Vergangene Standards
Ein typisches englisches Schulgebäude der siebziger Jahre – was sind eigentlich dessen bauliche Elemente? Ein kantiger Block, ein flaches Dach, sichtbares Ziegelmauerwerk zwischen den Betondeckenstreifen, Fensterbänder, niedrige Raumhöhen: billig gebaut, ungeliebt, aus der Mode gekommen. Auch bei der katholischen St. Joseph’s Primary School in Highgate im Norden Londons war das alte Gebäude nicht mehr auf dem neuesten Stand. Man wollte einen neuen Eingang für die jüngeren Klassen und gleichzeitig den Schulkindergarten mit ins Hauptgebäude aufnehmen. Pie Architects lösten die Aufgabe mit zwei kleinen Anbauten und einigen Veränderungen im Inneren. Das Ganze wurde mit einer Bausumme von 318.000 Pfund und dank des besonderen Engagements der jungen Architekten erreicht.

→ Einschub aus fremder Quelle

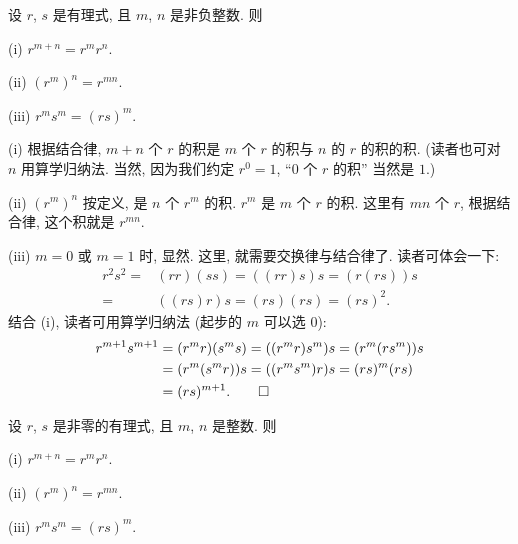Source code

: \begin{proposition}
    设 $r$, $s$ 是有理式, 且 $m$, $n$ 是非负整数. 则

    (i) $r^{m+n} = r^m r^n$.

    (ii) $(r^m)^n = r^{mn}$.

    (iii) $r^m s^m = (rs)^m$.
\end{proposition}

\begin{pf}
    (i) 根据结合律, $m + n$ 个 $r$ 的积是 $m$ 个 $r$ 的积与 $n$ 的 $r$ 的积的积. (读者也可对 $n$ 用算学归纳法. 当然, 因为我们约定 $r^0 = 1$, ``$0$ 个 $r$ 的积'' 当然是 $1$.)

    (ii) $(r^m)^n$ 按定义, 是 $n$ 个 $r^m$ 的积. $r^m$ 是 $m$ 个 $r$ 的积. 这里有 $mn$ 个 $r$, 根据结合律, 这个积就是 $r^{mn}$.

    (iii) $m = 0$ 或 $m = 1$ 时, 显然. 这里, 就需要交换律与结合律了. 读者可体会一下:
    \begin{align*}
        r^2 s^2
        = {} & (rr) (ss) = ((rr)s) s = (r(rs)) s \\
        = {} & ((rs) r) s = (rs) (rs) = (rs)^2.
    \end{align*}
    结合 (i), 读者可用算学归纳法 (起步的 $m$ 可以选 $0$):
    \begin{align*}
        r^{m+1} s^{m+1}
        = {} & (r^m r) (s^m s) = ((r^m r) s^m) s = (r^m (r s^m)) s \\
        = {} & (r^m (s^m r)) s = ((r^m s^m) r) s = (rs)^m (rs)     \\
        = {} & (rs)^{m+1}. \qedhere
    \end{align*}
\end{pf}

\begin{proposition}
    设 $r$, $s$ 是非零的有理式, 且 $m$, $n$ 是整数. 则

    (i) $r^{m+n} = r^m r^n$.

    (ii) $(r^m)^n = r^{mn}$.

    (iii) $r^m s^m = (rs)^m$.
\end{proposition}

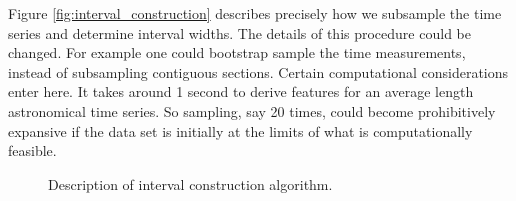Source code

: \documentclass[10pt]{article}
\theoremstyle{definition}
\begin{document}
Figure \ref{fig:interval_construction} describes precisely how we subsample the time series and determine interval widths. The details of this procedure could be changed. For example one could bootstrap sample the time measurements, instead of subsampling contiguous sections. Certain computational considerations enter here. It takes around 1 second to derive features for an average length astronomical time series. So sampling, say 20 times, could become prohibitively expansive if the data set is initially at the limits of what is computationally feasible.
\begin{figure}[ht]
\begin{center}
{\small
{}
}
\end{center}
\caption{Description of interval construction algorithm.\label{fig:interval_construction}}
\label{lb}
\end{figure}

\end{document}
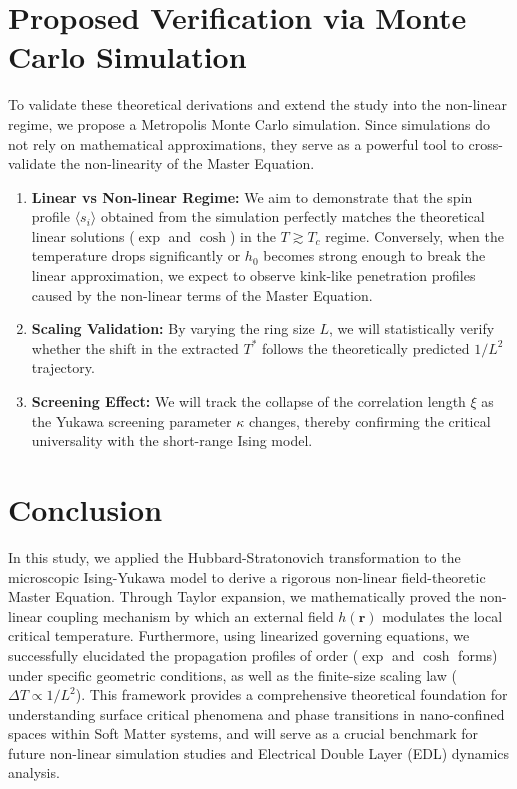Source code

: \documentclass[12pt,a4paper]{article}
\begin{document}
\section{Proposed Verification via Monte Carlo Simulation}
To validate these theoretical derivations and extend the study into the non-linear regime, we propose a Metropolis Monte Carlo simulation. Since simulations do not rely on mathematical approximations, they serve as a powerful tool to cross-validate the non-linearity of the Master Equation.
\begin{enumerate}
    \item \textbf{Linear vs Non-linear Regime:} We aim to demonstrate that the spin profile $\langle s_i \rangle$ obtained from the simulation perfectly matches the theoretical linear solutions ($\exp$ and $\cosh$) in the $T \gtrsim T_c$ regime. Conversely, when the temperature drops significantly or $h_0$ becomes strong enough to break the linear approximation, we expect to observe kink-like penetration profiles caused by the non-linear terms of the Master Equation.
    \item \textbf{Scaling Validation:} By varying the ring size $L$, we will statistically verify whether the shift in the extracted $T^*$ follows the theoretically predicted $1/L^2$ trajectory.
    \item \textbf{Screening Effect:} We will track the collapse of the correlation length $\xi$ as the Yukawa screening parameter $\kappa$ changes, thereby confirming the critical universality with the short-range Ising model.
\end{enumerate}

\section{Conclusion}
In this study, we applied the Hubbard-Stratonovich transformation to the microscopic Ising-Yukawa model to derive a rigorous non-linear field-theoretic Master Equation. Through Taylor expansion, we mathematically proved the non-linear coupling mechanism by which an external field $h(\mathbf{r})$ modulates the local critical temperature. Furthermore, using linearized governing equations, we successfully elucidated the propagation profiles of order ($\exp$ and $\cosh$ forms) under specific geometric conditions, as well as the finite-size scaling law ($\Delta T \propto 1/L^2$). 
This framework provides a comprehensive theoretical foundation for understanding surface critical phenomena and phase transitions in nano-confined spaces within Soft Matter systems, and will serve as a crucial benchmark for future non-linear simulation studies and Electrical Double Layer (EDL) dynamics analysis.
\end{document}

Pie Architects wurde vor zwei Jahren von Michael Corr und Fran Balaam gegründet. Sie hatten sich während ihrer Arbeit bei East Architects kennengelernt. Etwas von der Architekturlehre ihrer alten Chefs ist mit in die selbständige Praxis geflossen: eine besondere Aufgeschlossenheit für die Bedürfnisse der Nutzer, ein Gefühl für einfache Materialien und ein Gespür für geschickte räumliche Interventionen. Ein ehemaliger Bauherr, die Schulverwaltung von Islington, hatte Pie Architects weiterempfohlen. Die meisten Schulen in England werden von der örtlichen Gemeinde verwaltet. Für konfessionelle Schulen, die auch vom Staat finanziert werden, ist das anders. Sie erhalten viel größere Freiheiten, können ihr Budget und die Lerninhalte selbst bestimmen. Dadurch konnten die Architekten direkt und ohne Wettbewerb beauftragt werden. Die Empfehlung schaffte Vertrauen in das junge Team.

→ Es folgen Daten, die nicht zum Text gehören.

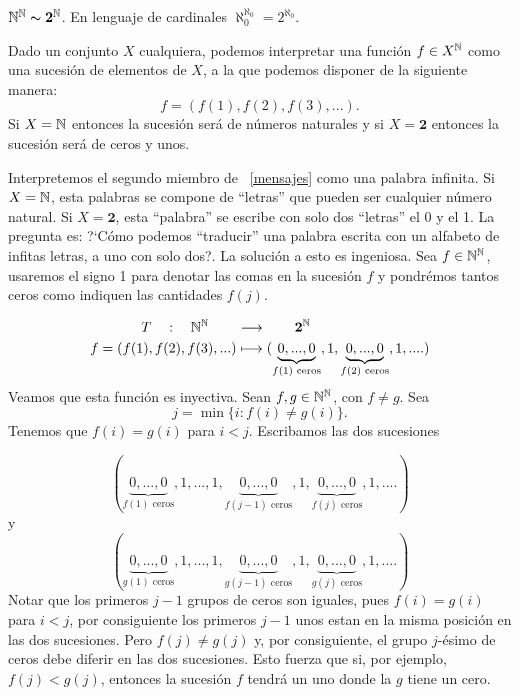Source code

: \begin{proposicion}{} $\nn^{\nn}\thicksim\mathbf{2}^{\nn}$. En lenguaje de cardinales  $\aleph_0^{\aleph_0}=2^{\aleph_0}$.
\end{proposicion}

\begin{demo} Dado un conjunto $X$ cualquiera, podemos interpretar una
función $f\in X^{\nn}$ como una sucesión de elementos de $X$,
a la que podemos disponer de la siguiente manera:
\begin{equation}\label{mensajes}
     f=(f(1),f(2),f(3),...).
\end{equation}
Si $X=\nn$ entonces la sucesión será de números naturales y
si $X=\mathbf{2}$ entonces la sucesión será de ceros y unos.

Interpretemos el segundo miembro de ~\eqref{mensajes}  como una
palabra infinita. Si $X=\nn$, esta palabras se compone de
``letras'' que pueden ser cualquier número natural. Si
$X=\mathbf{2}$, esta ``palabra'' se escribe con solo dos
``letras'' el 0 y el 1. La pregunta es: ?`Cómo podemos
``traducir'' una palabra escrita con un alfabeto de infitas
letras, a uno con solo dos?. La solución a esto es ingeniosa.
Sea $f\in\nn^{\nn}$, usaremos el signo 1 para denotar las comas en
la sucesión $f$ y pondrémos tantos ceros como indiquen las
cantidades $f(j)$.


\[
  \begin{split}
         T\quad:\quad\nn^{\nn}\quad\quad &\longrightarrow\quad\quad\mathbf{2}^{\nn}\\
         f=(f(1),f(2),f(3),...)&\longmapsto
          (\underbrace{0,...,0}_{f(1)\,\,\text{ceros}},1,
          \underbrace{0,...,0}_{f(2)\,\,\text{ceros}},1,....)\\
 \end{split}
\]
Veamos que esta función es inyectiva. Sean $f,g\in\nn^{\nn}$,
con  $f\neq g$. Sea
\[j=\min\{i:f(i)\neq g(i)\}.\]
Tenemos que $f(i)=g(i)$ para $i<j$. Escribamos las dos sucesiones

\[   (\underbrace{0,...,0}_{f(1)\,\,\text{ceros}},1,
         ...,1,\underbrace{0,...,0}_{f(j-1)
          \,\,\text{ceros}},1, \underbrace{0,...,0}_{f(j)\,\,\text{ceros}},1,....)
\]
y
\[   (\underbrace{0,...,0}_{g(1)\,\,\text{ceros}},1,
         ...,1,\underbrace{0,...,0}_{g(j-1)
          \,\,\text{ceros}},1, \underbrace{0,...,0}_{g(j)\,\,\text{ceros}},1,....)
\]
Notar que los primeros $j-1$ grupos de ceros son iguales, pues
$f(i)=g(i)$ para $i<j$, por consiguiente los primeros $j-1$ unos
estan en la misma posición en las dos sucesiones. Pero $f(j)\neq
g(j)$ y, por consiguiente, el grupo $j$-ésimo de ceros debe
diferir en las dos sucesiones. Esto fuerza que si, por ejemplo,
$f(j)<g(j)$, entonces la sucesión $f$ tendrá un uno donde la
$g$ tiene un cero.


\end{demo}
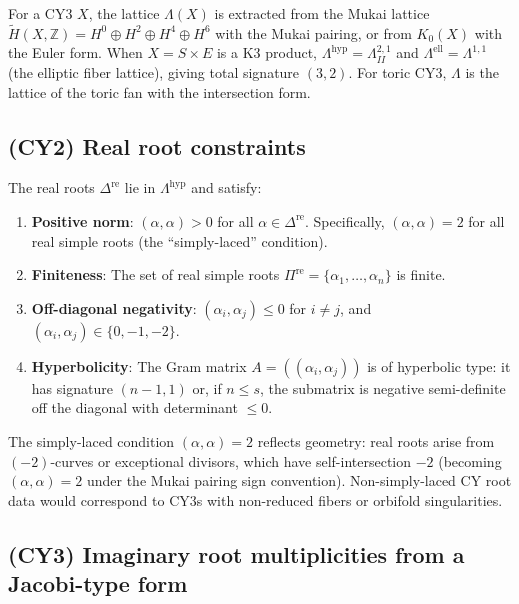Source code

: \begin{remark}
\label{rem:cy1-mukai}
For a CY3 $X$, the lattice $\Lambda(X)$ is extracted from the Mukai lattice $\widetilde{H}(X, \mathbb{Z}) = H^0 \oplus H^2 \oplus H^4 \oplus H^6$ with the Mukai pairing, or from $K_0(X)$ with the Euler form. When $X = S \times E$ is a K3 product, $\Lambda^{\mathrm{hyp}} = \Lambda^{2,1}_{II}$ and $\Lambda^{\mathrm{ell}} = \Lambda^{1,1}$ (the elliptic fiber lattice), giving total signature $(3,2)$. For toric CY3, $\Lambda$ is the lattice of the toric fan with the intersection form.
\end{remark}

\subsection*{(CY2) Real root constraints}

The real roots $\Delta^{\mathrm{re}}$ lie in $\Lambda^{\mathrm{hyp}}$ and satisfy:
\begin{enumerate}[label=(\alph*)]
 \item \textbf{Positive norm}: $(\alpha, \alpha) > 0$ for all $\alpha \in \Delta^{\mathrm{re}}$. Specifically, $(\alpha, \alpha) = 2$ for all real simple roots (the ``simply-laced'' condition).
 \item \textbf{Finiteness}: The set of real simple roots $\Pi^{\mathrm{re}} = \{\alpha_1, \ldots, \alpha_n\}$ is finite.
 \item \textbf{Off-diagonal negativity}: $(\alpha_i, \alpha_j) \leq 0$ for $i \neq j$, and $(\alpha_i, \alpha_j) \in \{0, -1, -2\}$.
 \item \textbf{Hyperbolicity}: The Gram matrix $A = ((\alpha_i, \alpha_j))$ is of hyperbolic type: it has signature $(n-1, 1)$ or, if $n \leq s$, the submatrix is negative semi-definite off the diagonal with determinant $\leq 0$.
\end{enumerate}

\begin{remark}
\label{rem:cy2-simply-laced}
The simply-laced condition $(\alpha, \alpha) = 2$ reflects geometry: real roots arise from $(-2)$-curves or exceptional divisors, which have self-intersection $-2$ (becoming $(\alpha, \alpha) = 2$ under the Mukai pairing sign convention). Non-simply-laced CY root data would correspond to CY3s with non-reduced fibers or orbifold singularities.
\end{remark}

\subsection*{(CY3) Imaginary root multiplicities from a Jacobi-type form}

Die Schule liegt in einem Areal von Gärten, überragt von der Kupferkuppel der St.-Josephs-Kirche aus dem 19. Jahrhundert. Dahinter zieht sich der Hang nach Highgate hoch. Der Blick geht über das Whittington Krankenhaus, eines der größten Londons, und nach Süden über die Stadt.

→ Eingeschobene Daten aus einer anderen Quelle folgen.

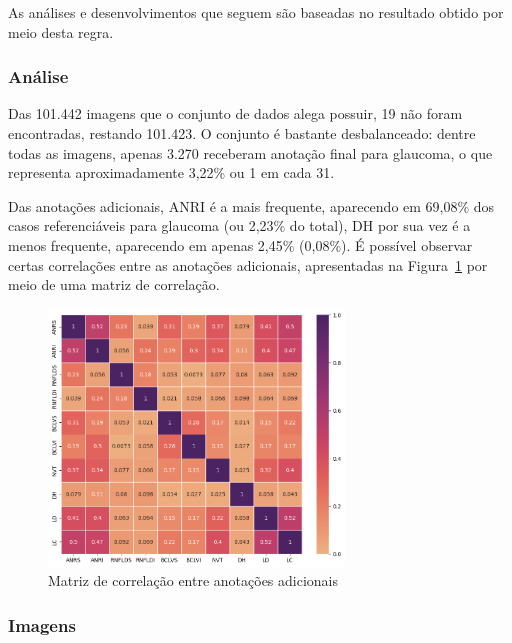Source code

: \documentclass[12pt]{article}
\begin{document}

As análises e desenvolvimentos que seguem são baseadas no resultado obtido por meio desta regra.

\subsubsection{Análise}
\label{sec:dataset:analysis}
Das 101.442 imagens que o conjunto de dados alega possuir, 19 não foram encontradas, restando 101.423. O conjunto é bastante desbalanceado: dentre todas as imagens, apenas 3.270 receberam anotação final para glaucoma, o que representa aproximadamente 3,22\% ou 1 em cada 31.

Das anotações adicionais, ANRI é a mais frequente, aparecendo em 69,08\% dos casos referenciáveis para glaucoma (ou 2,23\% do total), DH por sua vez é a menos frequente, aparecendo em apenas 2,45\% (0,08\%). É possível observar certas correlações entre as anotações adicionais, apresentadas na Figura~\ref{fig:labels_correlation} por meio de uma matriz de correlação.

\begin{figure}[htb]
 \centering
 \includegraphics[width=0.7\textwidth]{images/correlation.png}
 \caption{Matriz de correlação entre anotações adicionais}
 \label{fig:labels_correlation}
\end{figure}

\subsubsection{Imagens}
\label{sec:dataset:images}
\end{document}
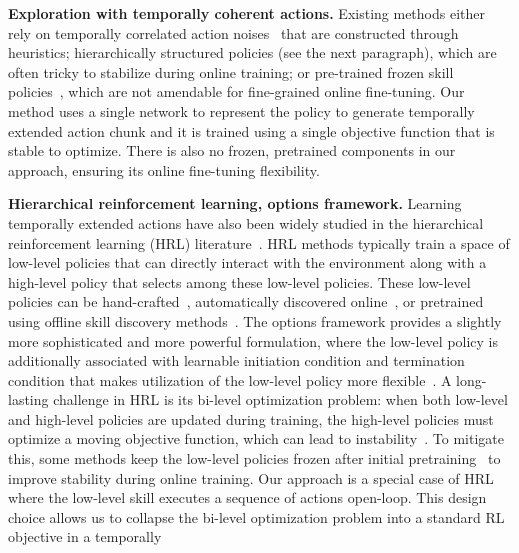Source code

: \textbf{Exploration with temporally coherent actions.} 
Existing methods either rely on temporally correlated action noises~\citep{lillicrap2015continuous} that are constructed through heuristics; hierarchically structured policies (see the next paragraph), which are often tricky to stabilize during online training; or pre-trained frozen skill policies~\citep{pertsch2021accelerating, wilcoxson2024leveraging}, which are not amendable for fine-grained online fine-tuning. Our method uses a single network to represent the policy to generate temporally extended action chunk and it is trained using a single objective function that is stable to optimize. There is also no frozen, pretrained components in our approach, ensuring its online fine-tuning flexibility. 


\textbf{Hierarchical reinforcement learning, options framework.} Learning temporally extended actions have also been widely studied in the hierarchical reinforcement learning (HRL) literature~\citep{dayan1992feudal, dietterich2000hierarchical, vezhnevets2016strategic, daniel2016hierarchical, kulkarni2016hierarchical, vezhnevets2017feudal, peng2017deeploco, riedmiller2018learning, nachum2018data, ajay2020opal, shankar2020learning, pertsch2021accelerating, gehring2021hierarchical, xie2021latent}. HRL methods typically train a space of low-level policies that can directly interact with the environment along with a high-level policy that selects among these low-level policies. These low-level policies can be hand-crafted~\citep{dalal2021accelerating}, automatically discovered online~\citep{dietterich2000hierarchical, kulkarni2016hierarchical, vezhnevets2016strategic, vezhnevets2017feudal, nachum2018data}, or pretrained using offline skill discovery methods~\citep{paraschos2013probabilistic,merel2018neural,shankar2020learning, ajay2020opal, singh2020parrot, pertsch2021accelerating, touati2022does, nasiriany2022learning, hu2023unsupervised, frans2024unsupervised, chen2024self, park2024foundation}. The options framework provides a slightly more sophisticated and more powerful formulation, where the low-level policy is additionally associated with learnable initiation condition and termination condition that makes utilization of the low-level policy more flexible~\citep{sutton1999between, menache2002q, chentanez2004intrinsically, mannor2004dynamic, csimcsek2004using, csimcsek2007betweenness, konidaris2011autonomous, daniel2016hierarchical, srinivas2016option, oh2017value, fox2017multi, bacon2017option, kim2019variational, bagaria2019option, bagaria2024effectively, de2025learning}.  A long-lasting challenge in HRL is its bi-level optimization problem: when both low-level and high-level policies are updated during training, the high-level policies must optimize a moving objective function, which can lead to instability~\citep{nachum2018data}. To mitigate this, some methods keep the low-level policies frozen after initial pretraining~\citep{ajay2020opal, pertsch2021accelerating, wilcoxson2024leveraging} to improve stability during online training. Our approach is a special case of HRL where the low-level skill executes a sequence of actions open-loop. This design choice allows us to collapse the bi-level optimization problem into a standard RL objective in a temporally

Aufgrund der Hanglage betritt man die Schule von oben, während der zusätzliche neue Eingang auf der rückwärtigen Seite zu ebener Erde liegt. Die Südostfassade, an die sich die neue Architektur anfügt, ist die eigentliche Hauptfassade des Gebäudes, langgestreckt und zweigeschossig. Sie ist oberhalb des Erdgeschosses mit gehämmerten Betonplatten verkleidet. „Wenn man die Augen zusammenkneift, hat die Fassade doch ihre Qualitäten“, sagt Michael Corr. Und wirklich, wenn man die Plastikfenster und Kameras übersieht, hat das Gebäude durch seine einfachen Linien und hellen Farbtöne eine gewisse ruhige Präsenz.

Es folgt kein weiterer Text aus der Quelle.